>>>
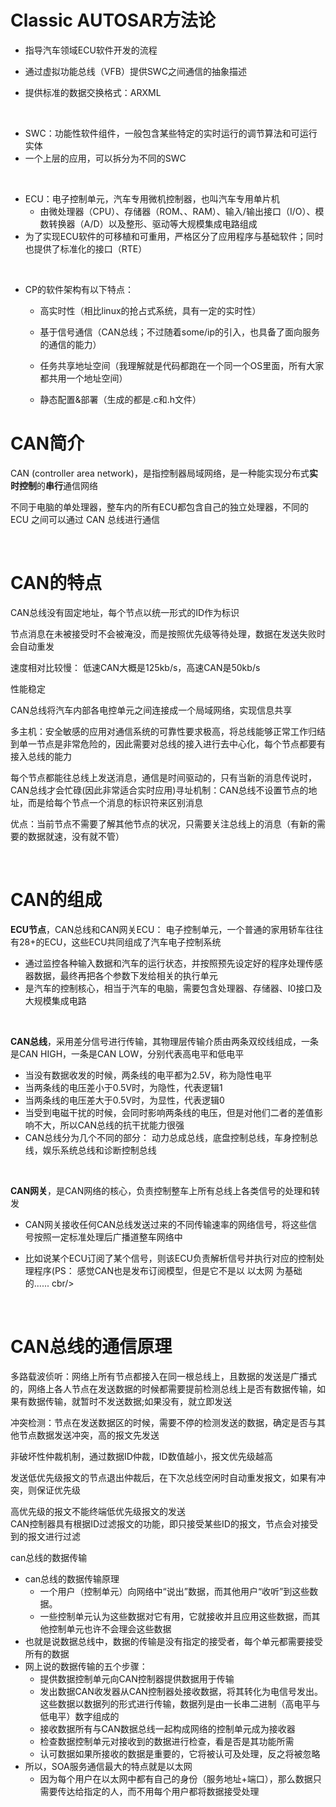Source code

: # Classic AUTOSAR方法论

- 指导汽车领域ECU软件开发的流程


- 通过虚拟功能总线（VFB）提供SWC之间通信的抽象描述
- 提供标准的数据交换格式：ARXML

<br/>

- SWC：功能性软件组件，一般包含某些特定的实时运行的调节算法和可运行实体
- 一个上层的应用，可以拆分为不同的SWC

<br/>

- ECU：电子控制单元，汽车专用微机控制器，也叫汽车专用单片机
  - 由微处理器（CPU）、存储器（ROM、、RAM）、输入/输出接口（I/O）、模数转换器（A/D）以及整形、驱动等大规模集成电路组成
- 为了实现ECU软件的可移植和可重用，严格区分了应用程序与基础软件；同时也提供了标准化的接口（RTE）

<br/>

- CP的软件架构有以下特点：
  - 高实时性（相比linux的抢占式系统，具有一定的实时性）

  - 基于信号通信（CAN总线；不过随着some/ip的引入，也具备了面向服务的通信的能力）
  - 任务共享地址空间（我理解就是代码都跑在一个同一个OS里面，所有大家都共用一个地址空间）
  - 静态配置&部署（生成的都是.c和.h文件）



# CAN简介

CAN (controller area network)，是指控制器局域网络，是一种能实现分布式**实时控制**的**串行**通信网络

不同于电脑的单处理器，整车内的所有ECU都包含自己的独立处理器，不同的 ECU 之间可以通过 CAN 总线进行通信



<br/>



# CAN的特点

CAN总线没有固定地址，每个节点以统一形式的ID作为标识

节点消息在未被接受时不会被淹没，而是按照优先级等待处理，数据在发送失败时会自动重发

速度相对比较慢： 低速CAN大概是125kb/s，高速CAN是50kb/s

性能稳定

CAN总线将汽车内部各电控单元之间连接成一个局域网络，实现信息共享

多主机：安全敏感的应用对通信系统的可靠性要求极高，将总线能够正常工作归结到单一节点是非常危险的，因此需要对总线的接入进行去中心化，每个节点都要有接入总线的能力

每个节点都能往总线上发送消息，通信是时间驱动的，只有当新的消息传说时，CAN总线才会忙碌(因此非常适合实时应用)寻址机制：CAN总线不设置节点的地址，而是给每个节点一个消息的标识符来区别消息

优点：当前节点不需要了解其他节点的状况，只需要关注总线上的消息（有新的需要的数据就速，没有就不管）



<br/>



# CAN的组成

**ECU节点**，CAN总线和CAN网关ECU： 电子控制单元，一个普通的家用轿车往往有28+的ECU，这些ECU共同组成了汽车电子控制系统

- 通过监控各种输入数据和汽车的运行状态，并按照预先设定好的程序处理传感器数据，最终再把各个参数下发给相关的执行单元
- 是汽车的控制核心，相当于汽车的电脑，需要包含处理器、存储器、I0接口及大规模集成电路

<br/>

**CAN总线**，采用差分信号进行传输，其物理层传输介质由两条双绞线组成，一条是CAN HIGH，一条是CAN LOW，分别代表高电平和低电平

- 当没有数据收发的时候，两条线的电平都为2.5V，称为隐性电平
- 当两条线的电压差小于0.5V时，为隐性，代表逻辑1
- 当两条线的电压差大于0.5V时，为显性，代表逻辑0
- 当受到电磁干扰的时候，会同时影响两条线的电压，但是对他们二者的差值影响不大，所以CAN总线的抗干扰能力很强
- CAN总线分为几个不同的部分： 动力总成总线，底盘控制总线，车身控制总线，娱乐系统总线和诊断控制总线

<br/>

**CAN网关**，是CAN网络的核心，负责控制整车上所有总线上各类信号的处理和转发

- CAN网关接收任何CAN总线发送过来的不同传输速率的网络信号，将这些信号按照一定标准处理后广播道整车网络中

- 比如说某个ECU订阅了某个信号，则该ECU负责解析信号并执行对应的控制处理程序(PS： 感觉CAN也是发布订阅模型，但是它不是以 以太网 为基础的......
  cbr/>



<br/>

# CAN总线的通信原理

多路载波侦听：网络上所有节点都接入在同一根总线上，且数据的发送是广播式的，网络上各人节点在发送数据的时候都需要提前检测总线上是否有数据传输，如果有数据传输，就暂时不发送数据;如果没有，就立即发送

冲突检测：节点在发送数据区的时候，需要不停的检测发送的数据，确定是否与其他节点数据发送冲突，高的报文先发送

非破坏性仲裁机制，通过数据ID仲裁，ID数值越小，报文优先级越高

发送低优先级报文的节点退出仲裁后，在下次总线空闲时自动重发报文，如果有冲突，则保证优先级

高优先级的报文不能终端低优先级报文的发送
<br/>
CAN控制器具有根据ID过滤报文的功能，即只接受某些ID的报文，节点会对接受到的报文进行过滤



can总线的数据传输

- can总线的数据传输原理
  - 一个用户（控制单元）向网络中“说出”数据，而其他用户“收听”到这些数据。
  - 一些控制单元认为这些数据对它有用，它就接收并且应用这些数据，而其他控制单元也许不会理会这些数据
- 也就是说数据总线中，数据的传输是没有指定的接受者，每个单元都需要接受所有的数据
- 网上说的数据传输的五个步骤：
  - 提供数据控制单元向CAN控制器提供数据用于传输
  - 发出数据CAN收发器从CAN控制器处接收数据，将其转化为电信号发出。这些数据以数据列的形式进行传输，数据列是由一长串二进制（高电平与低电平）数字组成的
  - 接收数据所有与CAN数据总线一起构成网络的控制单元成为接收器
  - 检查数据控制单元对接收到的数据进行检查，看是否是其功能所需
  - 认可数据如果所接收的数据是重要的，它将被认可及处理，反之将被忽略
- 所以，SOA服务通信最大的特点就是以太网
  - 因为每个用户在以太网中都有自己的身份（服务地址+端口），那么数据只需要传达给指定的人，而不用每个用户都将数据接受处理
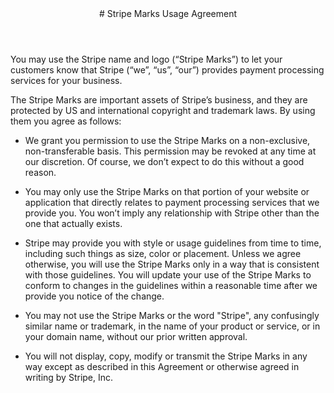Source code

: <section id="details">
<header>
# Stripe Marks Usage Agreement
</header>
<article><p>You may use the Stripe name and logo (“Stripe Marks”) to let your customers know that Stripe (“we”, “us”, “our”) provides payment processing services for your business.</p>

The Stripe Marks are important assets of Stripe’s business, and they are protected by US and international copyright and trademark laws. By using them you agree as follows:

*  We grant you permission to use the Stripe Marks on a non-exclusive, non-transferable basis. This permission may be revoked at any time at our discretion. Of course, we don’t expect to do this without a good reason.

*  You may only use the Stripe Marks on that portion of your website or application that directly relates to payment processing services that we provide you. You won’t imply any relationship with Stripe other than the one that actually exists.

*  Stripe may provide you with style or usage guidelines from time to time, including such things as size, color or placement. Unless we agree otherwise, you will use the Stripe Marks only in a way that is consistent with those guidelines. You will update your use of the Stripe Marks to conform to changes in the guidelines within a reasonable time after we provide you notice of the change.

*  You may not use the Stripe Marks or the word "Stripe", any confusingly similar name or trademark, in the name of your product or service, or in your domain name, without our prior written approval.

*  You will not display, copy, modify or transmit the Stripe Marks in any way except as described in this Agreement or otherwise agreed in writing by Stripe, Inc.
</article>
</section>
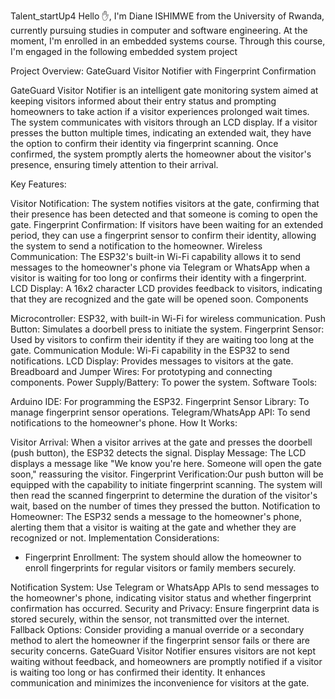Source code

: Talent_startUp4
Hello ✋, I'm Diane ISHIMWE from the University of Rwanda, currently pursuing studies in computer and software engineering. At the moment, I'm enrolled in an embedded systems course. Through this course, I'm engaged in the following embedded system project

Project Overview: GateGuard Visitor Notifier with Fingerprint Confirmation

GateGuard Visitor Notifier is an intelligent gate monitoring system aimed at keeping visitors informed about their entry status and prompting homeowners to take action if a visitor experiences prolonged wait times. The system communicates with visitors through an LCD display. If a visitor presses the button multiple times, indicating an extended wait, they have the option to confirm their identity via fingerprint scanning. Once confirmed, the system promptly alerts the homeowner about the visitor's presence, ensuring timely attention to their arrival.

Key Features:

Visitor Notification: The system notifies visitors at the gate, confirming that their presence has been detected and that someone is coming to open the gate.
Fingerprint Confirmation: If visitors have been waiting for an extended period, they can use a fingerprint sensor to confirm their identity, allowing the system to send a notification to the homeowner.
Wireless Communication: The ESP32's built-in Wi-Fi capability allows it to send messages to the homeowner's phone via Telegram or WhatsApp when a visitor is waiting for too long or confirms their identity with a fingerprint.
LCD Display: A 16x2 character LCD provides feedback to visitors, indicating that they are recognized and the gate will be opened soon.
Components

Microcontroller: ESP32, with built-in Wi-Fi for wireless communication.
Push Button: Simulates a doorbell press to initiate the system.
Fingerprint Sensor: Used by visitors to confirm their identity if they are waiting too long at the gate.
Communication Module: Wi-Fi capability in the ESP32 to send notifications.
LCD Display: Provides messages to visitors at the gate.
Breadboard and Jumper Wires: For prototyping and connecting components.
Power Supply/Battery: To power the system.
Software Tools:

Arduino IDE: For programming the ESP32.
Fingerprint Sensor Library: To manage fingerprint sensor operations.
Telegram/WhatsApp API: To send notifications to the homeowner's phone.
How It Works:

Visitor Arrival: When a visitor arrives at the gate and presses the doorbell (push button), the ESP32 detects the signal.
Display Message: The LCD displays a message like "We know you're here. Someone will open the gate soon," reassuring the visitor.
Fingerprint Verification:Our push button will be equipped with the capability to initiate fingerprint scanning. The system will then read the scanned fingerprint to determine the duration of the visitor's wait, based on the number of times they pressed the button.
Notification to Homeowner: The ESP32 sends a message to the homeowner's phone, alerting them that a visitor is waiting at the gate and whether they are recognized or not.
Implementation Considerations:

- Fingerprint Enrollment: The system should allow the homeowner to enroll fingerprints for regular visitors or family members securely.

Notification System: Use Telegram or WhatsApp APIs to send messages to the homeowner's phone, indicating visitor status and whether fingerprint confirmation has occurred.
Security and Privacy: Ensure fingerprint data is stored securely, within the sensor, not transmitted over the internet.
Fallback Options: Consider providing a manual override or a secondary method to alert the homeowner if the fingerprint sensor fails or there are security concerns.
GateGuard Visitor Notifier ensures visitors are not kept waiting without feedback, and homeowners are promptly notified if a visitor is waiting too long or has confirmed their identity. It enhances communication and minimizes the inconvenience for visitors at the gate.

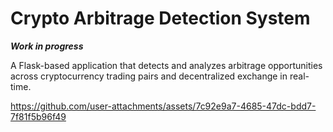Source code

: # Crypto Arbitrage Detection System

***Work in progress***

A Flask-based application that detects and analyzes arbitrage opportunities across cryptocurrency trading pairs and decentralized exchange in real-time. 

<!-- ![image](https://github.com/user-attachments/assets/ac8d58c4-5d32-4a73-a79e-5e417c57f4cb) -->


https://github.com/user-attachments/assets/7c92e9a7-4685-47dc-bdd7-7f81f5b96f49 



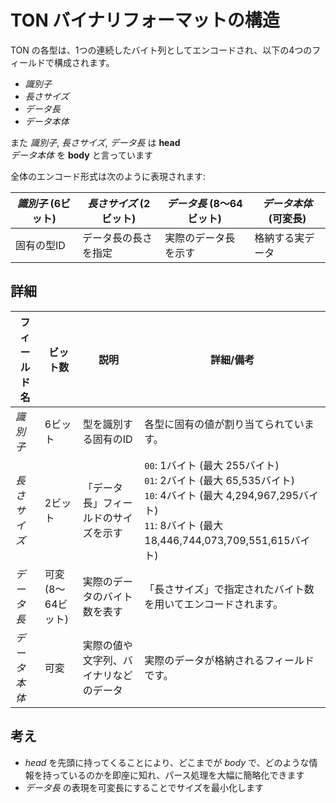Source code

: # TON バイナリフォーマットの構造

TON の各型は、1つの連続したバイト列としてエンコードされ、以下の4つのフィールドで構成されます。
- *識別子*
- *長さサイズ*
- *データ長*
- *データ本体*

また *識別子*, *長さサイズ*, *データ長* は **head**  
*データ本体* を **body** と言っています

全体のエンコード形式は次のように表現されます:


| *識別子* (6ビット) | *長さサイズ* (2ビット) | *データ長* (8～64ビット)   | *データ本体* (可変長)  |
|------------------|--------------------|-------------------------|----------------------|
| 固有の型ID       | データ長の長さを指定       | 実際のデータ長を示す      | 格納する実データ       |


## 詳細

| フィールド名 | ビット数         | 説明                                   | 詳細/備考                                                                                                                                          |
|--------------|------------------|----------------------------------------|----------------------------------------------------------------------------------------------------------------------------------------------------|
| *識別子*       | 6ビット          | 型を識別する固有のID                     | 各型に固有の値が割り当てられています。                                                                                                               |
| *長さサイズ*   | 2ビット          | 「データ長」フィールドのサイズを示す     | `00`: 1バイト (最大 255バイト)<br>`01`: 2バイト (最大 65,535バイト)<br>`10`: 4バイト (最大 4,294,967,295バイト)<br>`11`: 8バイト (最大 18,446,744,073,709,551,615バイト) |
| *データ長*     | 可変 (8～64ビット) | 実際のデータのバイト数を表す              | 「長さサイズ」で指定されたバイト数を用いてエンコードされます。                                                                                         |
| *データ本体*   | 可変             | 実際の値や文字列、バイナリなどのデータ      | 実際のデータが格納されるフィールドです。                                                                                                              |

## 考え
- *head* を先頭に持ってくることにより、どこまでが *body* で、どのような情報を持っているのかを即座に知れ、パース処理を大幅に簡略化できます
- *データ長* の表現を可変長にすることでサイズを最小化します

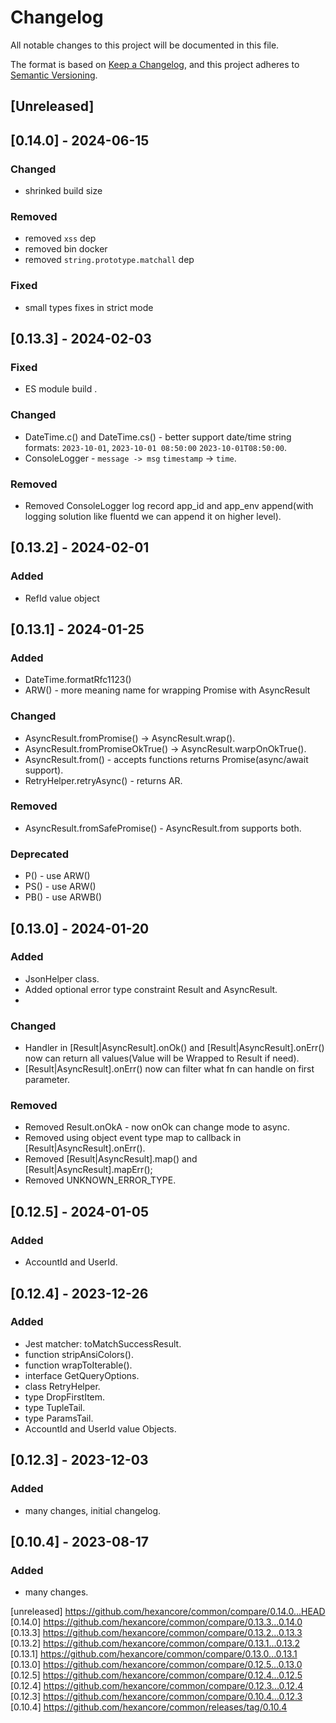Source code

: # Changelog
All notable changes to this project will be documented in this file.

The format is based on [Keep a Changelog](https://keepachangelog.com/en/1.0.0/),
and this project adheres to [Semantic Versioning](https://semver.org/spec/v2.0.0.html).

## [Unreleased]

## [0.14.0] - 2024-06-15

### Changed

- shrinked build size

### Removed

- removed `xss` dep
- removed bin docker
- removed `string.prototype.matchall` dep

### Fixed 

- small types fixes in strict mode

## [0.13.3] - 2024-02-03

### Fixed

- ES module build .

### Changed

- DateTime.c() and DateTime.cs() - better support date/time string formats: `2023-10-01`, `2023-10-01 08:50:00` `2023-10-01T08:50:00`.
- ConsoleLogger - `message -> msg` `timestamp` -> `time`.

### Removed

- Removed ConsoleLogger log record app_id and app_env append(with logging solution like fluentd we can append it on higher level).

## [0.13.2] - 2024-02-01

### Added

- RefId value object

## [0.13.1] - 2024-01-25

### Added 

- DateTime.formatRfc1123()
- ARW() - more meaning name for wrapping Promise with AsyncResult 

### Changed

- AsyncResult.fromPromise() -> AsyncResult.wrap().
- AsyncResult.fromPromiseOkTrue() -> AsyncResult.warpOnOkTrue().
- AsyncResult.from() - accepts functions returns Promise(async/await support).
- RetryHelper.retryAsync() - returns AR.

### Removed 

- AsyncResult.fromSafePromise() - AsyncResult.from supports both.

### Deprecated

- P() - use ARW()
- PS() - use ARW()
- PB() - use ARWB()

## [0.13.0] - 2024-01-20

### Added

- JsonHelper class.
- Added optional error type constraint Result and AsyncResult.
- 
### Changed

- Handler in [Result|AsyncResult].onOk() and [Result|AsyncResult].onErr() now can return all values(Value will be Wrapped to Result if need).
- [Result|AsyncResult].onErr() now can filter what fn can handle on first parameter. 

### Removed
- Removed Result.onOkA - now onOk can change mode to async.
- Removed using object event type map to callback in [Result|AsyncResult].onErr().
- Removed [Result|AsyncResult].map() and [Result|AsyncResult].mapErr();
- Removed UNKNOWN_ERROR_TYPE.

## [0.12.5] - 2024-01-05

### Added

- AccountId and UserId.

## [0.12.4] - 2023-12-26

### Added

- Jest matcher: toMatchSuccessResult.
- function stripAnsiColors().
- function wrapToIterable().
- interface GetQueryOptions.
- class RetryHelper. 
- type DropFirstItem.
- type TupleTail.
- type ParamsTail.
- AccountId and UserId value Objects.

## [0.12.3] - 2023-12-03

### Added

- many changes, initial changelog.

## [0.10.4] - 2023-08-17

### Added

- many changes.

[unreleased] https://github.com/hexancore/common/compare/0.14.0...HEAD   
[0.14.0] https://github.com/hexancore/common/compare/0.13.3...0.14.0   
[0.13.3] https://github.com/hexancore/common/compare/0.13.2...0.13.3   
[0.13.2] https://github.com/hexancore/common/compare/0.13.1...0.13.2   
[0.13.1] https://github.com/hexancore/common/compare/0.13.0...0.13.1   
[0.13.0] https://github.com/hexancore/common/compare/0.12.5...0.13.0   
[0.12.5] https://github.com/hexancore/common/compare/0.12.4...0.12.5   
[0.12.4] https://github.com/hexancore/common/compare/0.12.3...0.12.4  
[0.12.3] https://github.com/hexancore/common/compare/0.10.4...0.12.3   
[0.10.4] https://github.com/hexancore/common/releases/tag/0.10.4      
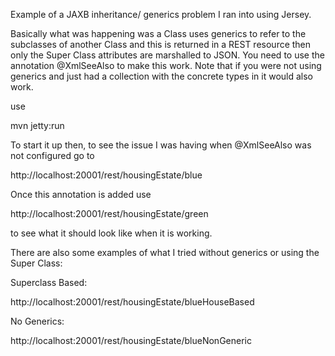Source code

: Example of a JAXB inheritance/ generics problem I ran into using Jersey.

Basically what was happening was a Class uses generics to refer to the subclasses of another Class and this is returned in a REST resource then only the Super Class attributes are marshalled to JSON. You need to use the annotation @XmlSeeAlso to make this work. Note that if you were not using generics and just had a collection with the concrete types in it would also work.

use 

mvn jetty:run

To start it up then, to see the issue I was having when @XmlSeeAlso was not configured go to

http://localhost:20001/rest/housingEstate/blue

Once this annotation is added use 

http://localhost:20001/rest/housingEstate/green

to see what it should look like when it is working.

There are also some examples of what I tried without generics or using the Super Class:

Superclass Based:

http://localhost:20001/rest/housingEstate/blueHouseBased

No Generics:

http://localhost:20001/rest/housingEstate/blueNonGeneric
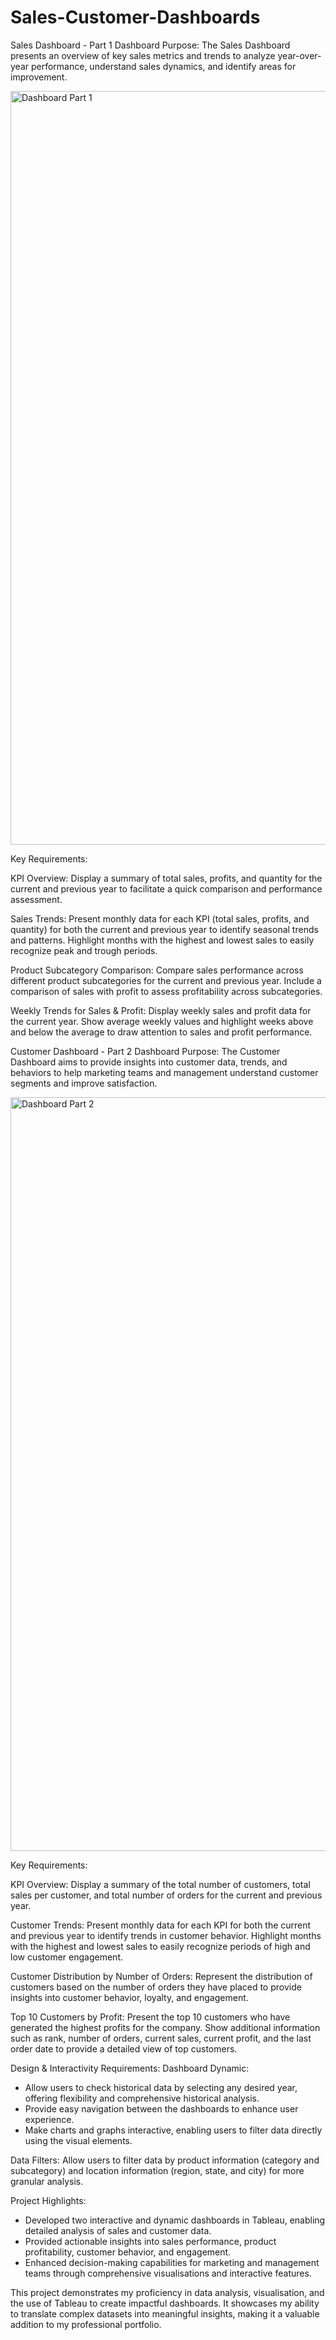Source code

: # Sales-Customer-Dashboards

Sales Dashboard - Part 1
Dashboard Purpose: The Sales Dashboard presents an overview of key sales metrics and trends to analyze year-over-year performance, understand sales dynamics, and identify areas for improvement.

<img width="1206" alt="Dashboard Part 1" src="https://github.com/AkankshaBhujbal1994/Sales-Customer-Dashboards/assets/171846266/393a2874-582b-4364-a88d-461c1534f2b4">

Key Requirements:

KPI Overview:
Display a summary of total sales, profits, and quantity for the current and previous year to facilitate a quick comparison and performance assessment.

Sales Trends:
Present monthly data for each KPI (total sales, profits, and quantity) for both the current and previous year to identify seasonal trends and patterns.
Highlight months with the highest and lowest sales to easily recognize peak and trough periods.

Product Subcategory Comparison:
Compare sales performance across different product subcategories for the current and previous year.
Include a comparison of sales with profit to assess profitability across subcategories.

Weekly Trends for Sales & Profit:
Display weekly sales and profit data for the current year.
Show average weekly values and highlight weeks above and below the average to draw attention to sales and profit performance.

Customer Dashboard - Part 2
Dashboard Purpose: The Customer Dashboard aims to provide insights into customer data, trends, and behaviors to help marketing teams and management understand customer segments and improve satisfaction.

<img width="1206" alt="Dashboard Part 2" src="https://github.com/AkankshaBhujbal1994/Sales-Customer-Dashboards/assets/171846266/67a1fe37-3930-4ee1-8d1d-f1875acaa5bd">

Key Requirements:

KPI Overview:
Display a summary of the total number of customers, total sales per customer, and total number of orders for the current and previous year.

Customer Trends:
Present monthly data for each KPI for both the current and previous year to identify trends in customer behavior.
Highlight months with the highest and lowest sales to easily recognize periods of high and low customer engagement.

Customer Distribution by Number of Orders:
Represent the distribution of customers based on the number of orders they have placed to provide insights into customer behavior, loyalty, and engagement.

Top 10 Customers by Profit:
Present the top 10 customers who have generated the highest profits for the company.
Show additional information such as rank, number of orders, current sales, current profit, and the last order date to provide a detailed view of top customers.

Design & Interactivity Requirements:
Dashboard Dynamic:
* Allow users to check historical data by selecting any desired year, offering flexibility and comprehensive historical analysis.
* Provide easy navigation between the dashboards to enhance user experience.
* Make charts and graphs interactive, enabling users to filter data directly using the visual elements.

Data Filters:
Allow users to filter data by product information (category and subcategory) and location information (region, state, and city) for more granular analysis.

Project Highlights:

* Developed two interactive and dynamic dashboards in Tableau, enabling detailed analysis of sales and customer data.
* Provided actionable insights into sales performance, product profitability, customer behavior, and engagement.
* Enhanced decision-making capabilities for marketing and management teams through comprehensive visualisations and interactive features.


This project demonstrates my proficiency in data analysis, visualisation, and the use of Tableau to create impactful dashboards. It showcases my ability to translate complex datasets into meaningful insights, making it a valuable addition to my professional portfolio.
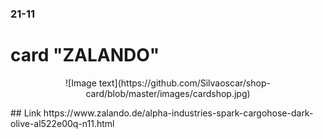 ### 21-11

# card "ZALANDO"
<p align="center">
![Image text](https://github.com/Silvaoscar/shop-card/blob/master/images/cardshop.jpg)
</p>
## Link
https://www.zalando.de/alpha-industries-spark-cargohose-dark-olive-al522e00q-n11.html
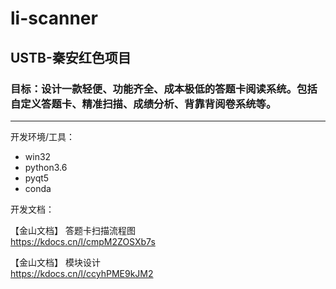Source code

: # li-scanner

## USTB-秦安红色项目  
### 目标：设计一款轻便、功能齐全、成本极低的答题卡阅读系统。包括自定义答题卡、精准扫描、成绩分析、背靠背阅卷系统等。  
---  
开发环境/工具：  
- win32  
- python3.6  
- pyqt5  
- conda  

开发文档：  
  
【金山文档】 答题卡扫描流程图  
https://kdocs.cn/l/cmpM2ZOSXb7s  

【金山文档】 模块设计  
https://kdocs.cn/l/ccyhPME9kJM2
<<<
GOAL OF THE EXERCISE
Your output should be an exact copy of the lines from the one containing "### 目标：设计一款轻便、" through the last line of the data above.

RESULT OF THE EXERCISE
### 目标：设计一款轻便、功能齐全、成本极低的答题卡阅读系统。包括自定义答题卡、精准扫描、成绩分析、背靠背阅卷系统等。  
---  
开发环境/工具：  
- win32  
- python3.6  
- pyqt5  
- conda  

开发文档：  
  
【金山文档】 答题卡扫描流程图  
https://kdocs.cn/l/cmpM2ZOSXb7s  

【金山文档】 模块设计  
https://kdocs.cn/l/ccyhPME9kJM2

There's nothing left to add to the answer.